ASSIGNED TASK: Your task is to reproduce the entries below word for word.

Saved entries
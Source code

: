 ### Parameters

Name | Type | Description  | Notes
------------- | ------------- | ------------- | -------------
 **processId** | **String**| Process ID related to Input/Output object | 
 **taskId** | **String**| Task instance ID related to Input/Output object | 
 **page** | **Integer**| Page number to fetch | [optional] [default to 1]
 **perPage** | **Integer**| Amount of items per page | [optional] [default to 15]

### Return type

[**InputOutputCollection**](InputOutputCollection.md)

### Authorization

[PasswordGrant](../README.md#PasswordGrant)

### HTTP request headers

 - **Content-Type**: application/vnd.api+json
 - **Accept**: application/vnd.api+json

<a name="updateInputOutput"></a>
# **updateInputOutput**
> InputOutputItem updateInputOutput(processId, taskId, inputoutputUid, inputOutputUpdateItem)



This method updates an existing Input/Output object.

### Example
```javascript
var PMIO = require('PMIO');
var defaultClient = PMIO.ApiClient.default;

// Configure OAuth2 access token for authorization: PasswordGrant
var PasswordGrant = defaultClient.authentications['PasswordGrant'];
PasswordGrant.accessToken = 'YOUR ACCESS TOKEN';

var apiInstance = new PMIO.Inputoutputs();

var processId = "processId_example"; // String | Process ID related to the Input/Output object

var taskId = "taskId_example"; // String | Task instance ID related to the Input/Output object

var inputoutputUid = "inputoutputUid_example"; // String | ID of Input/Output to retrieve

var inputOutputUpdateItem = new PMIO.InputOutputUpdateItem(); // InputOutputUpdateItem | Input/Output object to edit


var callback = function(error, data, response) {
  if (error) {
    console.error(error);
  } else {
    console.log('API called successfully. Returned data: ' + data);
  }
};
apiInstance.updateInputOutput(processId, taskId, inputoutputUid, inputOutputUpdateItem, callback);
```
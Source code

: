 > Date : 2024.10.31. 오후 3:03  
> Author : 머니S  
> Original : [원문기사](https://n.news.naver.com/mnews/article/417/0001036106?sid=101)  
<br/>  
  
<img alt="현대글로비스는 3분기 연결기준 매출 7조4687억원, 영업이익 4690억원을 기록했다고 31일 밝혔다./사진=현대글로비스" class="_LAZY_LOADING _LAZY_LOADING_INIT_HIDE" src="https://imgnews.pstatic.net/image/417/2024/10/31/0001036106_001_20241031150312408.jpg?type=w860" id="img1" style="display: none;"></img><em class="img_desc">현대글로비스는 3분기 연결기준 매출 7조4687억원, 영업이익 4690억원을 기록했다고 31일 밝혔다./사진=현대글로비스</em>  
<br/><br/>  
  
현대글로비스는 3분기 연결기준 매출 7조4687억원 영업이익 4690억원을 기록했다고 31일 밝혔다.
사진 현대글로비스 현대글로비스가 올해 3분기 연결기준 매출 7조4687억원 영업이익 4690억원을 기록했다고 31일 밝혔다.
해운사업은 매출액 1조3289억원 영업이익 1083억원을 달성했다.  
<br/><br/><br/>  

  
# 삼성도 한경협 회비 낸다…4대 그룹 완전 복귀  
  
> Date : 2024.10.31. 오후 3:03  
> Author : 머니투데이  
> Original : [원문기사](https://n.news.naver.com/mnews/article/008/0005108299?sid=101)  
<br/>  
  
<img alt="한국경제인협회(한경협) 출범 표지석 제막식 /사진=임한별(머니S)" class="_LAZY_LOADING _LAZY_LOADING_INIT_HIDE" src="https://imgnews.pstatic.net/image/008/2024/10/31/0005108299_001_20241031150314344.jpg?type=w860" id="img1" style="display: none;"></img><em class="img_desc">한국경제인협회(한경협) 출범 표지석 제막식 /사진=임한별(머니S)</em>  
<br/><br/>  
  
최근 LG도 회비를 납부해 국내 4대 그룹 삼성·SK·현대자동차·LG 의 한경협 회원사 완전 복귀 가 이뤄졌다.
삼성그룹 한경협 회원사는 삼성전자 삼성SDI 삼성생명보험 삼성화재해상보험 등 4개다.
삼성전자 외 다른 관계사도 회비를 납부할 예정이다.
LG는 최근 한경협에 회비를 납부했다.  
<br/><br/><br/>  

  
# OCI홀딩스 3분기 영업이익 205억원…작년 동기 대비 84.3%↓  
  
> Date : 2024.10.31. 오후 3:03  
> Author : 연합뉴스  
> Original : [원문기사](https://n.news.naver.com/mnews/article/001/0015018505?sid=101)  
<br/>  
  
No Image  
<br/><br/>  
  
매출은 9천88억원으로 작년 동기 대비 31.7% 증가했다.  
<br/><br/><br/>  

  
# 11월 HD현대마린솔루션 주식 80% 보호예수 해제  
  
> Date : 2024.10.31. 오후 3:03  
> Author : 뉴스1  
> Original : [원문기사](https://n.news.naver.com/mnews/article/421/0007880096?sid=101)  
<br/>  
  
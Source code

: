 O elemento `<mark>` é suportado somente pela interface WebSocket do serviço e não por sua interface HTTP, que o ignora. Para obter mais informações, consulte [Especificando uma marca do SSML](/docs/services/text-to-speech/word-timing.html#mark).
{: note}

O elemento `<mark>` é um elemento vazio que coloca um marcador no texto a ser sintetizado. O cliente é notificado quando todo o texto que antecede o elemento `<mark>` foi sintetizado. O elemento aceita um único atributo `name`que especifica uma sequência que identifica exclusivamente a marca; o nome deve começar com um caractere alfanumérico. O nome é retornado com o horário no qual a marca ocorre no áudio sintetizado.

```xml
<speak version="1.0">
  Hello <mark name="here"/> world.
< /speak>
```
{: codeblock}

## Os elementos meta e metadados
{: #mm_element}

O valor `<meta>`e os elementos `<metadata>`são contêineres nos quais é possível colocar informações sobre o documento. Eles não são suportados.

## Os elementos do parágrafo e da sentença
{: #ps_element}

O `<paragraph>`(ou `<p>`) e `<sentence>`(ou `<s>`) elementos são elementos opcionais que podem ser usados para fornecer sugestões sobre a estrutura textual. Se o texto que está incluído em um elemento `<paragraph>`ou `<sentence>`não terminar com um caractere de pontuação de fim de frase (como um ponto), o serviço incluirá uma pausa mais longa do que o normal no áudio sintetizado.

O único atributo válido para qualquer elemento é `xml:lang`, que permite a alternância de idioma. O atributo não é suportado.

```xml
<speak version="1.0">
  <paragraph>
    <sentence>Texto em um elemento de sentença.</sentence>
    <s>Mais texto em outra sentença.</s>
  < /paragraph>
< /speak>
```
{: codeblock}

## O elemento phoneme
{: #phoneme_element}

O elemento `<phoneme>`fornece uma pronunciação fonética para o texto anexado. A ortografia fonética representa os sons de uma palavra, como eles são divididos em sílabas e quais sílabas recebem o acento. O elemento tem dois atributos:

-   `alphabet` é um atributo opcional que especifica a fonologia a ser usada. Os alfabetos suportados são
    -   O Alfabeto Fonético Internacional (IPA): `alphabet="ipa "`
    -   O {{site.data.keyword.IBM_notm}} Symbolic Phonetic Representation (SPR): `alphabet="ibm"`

RESPONSE TO THE EXERCISE:
Source code

: ### Parameters

Name | Type | Description  | Notes
------------- | ------------- | ------------- | -------------
 **processId** | **String**| Process ID related to Input/Output object | 
 **taskId** | **String**| Task instance ID related to Input/Output object | 
 **page** | **Integer**| Page number to fetch | [optional] [default to 1]
 **perPage** | **Integer**| Amount of items per page | [optional] [default to 15]

### Return type

[**InputOutputCollection**](InputOutputCollection.md)

### Authorization

[PasswordGrant](../README.md#PasswordGrant)

### HTTP request headers

 - **Content-Type**: application/vnd.api+json
 - **Accept**: application/vnd.api+json

<a name="updateInputOutput"></a>
# **updateInputOutput**
> InputOutputItem updateInputOutput(processId, taskId, inputoutputUid, inputOutputUpdateItem)



This method updates an existing Input/Output object.

### Example
```javascript
var PMIO = require('PMIO');
var defaultClient = PMIO.ApiClient.default;

// Configure OAuth2 access token for authorization: PasswordGrant
var PasswordGrant = defaultClient.authentications['PasswordGrant'];
PasswordGrant.accessToken = 'YOUR ACCESS TOKEN';

var apiInstance = new PMIO.Inputoutputs();

var processId = "processId_example"; // String | Process ID related to the Input/Output object

var taskId = "taskId_example"; // String | Task instance ID related to the Input/Output object

var inputoutputUid = "inputoutputUid_example"; // String | ID of Input/Output to retrieve

var inputOutputUpdateItem = new PMIO.InputOutputUpdateItem(); // InputOutputUpdateItem | Input/Output object to edit


var callback = function(error, data, response) {
  if (error) {
    console.error(error);
  } else {
    console.log('API called successfully. Returned data: ' + data);
  }
};
apiInstance.updateInputOutput(processId, taskId, inputoutputUid, inputOutputUpdateItem, callback);
```
Source code

: > Date : 2024.10.31. 오후 3:03  
> Author : 머니S  
> Original : [원문기사](https://n.news.naver.com/mnews/article/417/0001036106?sid=101)  
<br/>  
  
<img alt="현대글로비스는 3분기 연결기준 매출 7조4687억원, 영업이익 4690억원을 기록했다고 31일 밝혔다./사진=현대글로비스" class="_LAZY_LOADING _LAZY_LOADING_INIT_HIDE" src="https://imgnews.pstatic.net/image/417/2024/10/31/0001036106_001_20241031150312408.jpg?type=w860" id="img1" style="display: none;"></img><em class="img_desc">현대글로비스는 3분기 연결기준 매출 7조4687억원, 영업이익 4690억원을 기록했다고 31일 밝혔다./사진=현대글로비스</em>  
<br/><br/>  
  
현대글로비스는 3분기 연결기준 매출 7조4687억원 영업이익 4690억원을 기록했다고 31일 밝혔다.
사진 현대글로비스 현대글로비스가 올해 3분기 연결기준 매출 7조4687억원 영업이익 4690억원을 기록했다고 31일 밝혔다.
해운사업은 매출액 1조3289억원 영업이익 1083억원을 달성했다.  
<br/><br/><br/>  

  
# 삼성도 한경협 회비 낸다…4대 그룹 완전 복귀  
  
> Date : 2024.10.31. 오후 3:03  
> Author : 머니투데이  
> Original : [원문기사](https://n.news.naver.com/mnews/article/008/0005108299?sid=101)  
<br/>  
  
<img alt="한국경제인협회(한경협) 출범 표지석 제막식 /사진=임한별(머니S)" class="_LAZY_LOADING _LAZY_LOADING_INIT_HIDE" src="https://imgnews.pstatic.net/image/008/2024/10/31/0005108299_001_20241031150314344.jpg?type=w860" id="img1" style="display: none;"></img><em class="img_desc">한국경제인협회(한경협) 출범 표지석 제막식 /사진=임한별(머니S)</em>  
<br/><br/>  
  
최근 LG도 회비를 납부해 국내 4대 그룹 삼성·SK·현대자동차·LG 의 한경협 회원사 완전 복귀 가 이뤄졌다.
삼성그룹 한경협 회원사는 삼성전자 삼성SDI 삼성생명보험 삼성화재해상보험 등 4개다.
삼성전자 외 다른 관계사도 회비를 납부할 예정이다.
LG는 최근 한경협에 회비를 납부했다.  
<br/><br/><br/>  

  
# OCI홀딩스 3분기 영업이익 205억원…작년 동기 대비 84.3%↓  
  
> Date : 2024.10.31. 오후 3:03  
> Author : 연합뉴스  
> Original : [원문기사](https://n.news.naver.com/mnews/article/001/0015018505?sid=101)  
<br/>  
  
No Image  
<br/><br/>  
  
매출은 9천88억원으로 작년 동기 대비 31.7% 증가했다.  
<br/><br/><br/>  

  
# 11월 HD현대마린솔루션 주식 80% 보호예수 해제  
  
> Date : 2024.10.31. 오후 3:03  
> Author : 뉴스1  
> Original : [원문기사](https://n.news.naver.com/mnews/article/421/0007880096?sid=101)  
<br/>  
  
Source code

: O elemento `<mark>` é suportado somente pela interface WebSocket do serviço e não por sua interface HTTP, que o ignora. Para obter mais informações, consulte [Especificando uma marca do SSML](/docs/services/text-to-speech/word-timing.html#mark).
{: note}

O elemento `<mark>` é um elemento vazio que coloca um marcador no texto a ser sintetizado. O cliente é notificado quando todo o texto que antecede o elemento `<mark>` foi sintetizado. O elemento aceita um único atributo `name`que especifica uma sequência que identifica exclusivamente a marca; o nome deve começar com um caractere alfanumérico. O nome é retornado com o horário no qual a marca ocorre no áudio sintetizado.

```xml
<speak version="1.0">
  Hello <mark name="here"/> world.
< /speak>
```
{: codeblock}

## Os elementos meta e metadados
{: #mm_element}

O valor `<meta>`e os elementos `<metadata>`são contêineres nos quais é possível colocar informações sobre o documento. Eles não são suportados.

## Os elementos do parágrafo e da sentença
{: #ps_element}

O `<paragraph>`(ou `<p>`) e `<sentence>`(ou `<s>`) elementos são elementos opcionais que podem ser usados para fornecer sugestões sobre a estrutura textual. Se o texto que está incluído em um elemento `<paragraph>`ou `<sentence>`não terminar com um caractere de pontuação de fim de frase (como um ponto), o serviço incluirá uma pausa mais longa do que o normal no áudio sintetizado.

O único atributo válido para qualquer elemento é `xml:lang`, que permite a alternância de idioma. O atributo não é suportado.

```xml
<speak version="1.0">
  <paragraph>
    <sentence>Texto em um elemento de sentença.</sentence>
    <s>Mais texto em outra sentença.</s>
  < /paragraph>
< /speak>
```
{: codeblock}

## O elemento phoneme
{: #phoneme_element}

O elemento `<phoneme>`fornece uma pronunciação fonética para o texto anexado. A ortografia fonética representa os sons de uma palavra, como eles são divididos em sílabas e quais sílabas recebem o acento. O elemento tem dois atributos:

-   `alphabet` é um atributo opcional que especifica a fonologia a ser usada. Os alfabetos suportados são
    -   O Alfabeto Fonético Internacional (IPA): `alphabet="ipa "`
    -   O {{site.data.keyword.IBM_notm}} Symbolic Phonetic Representation (SPR): `alphabet="ibm"`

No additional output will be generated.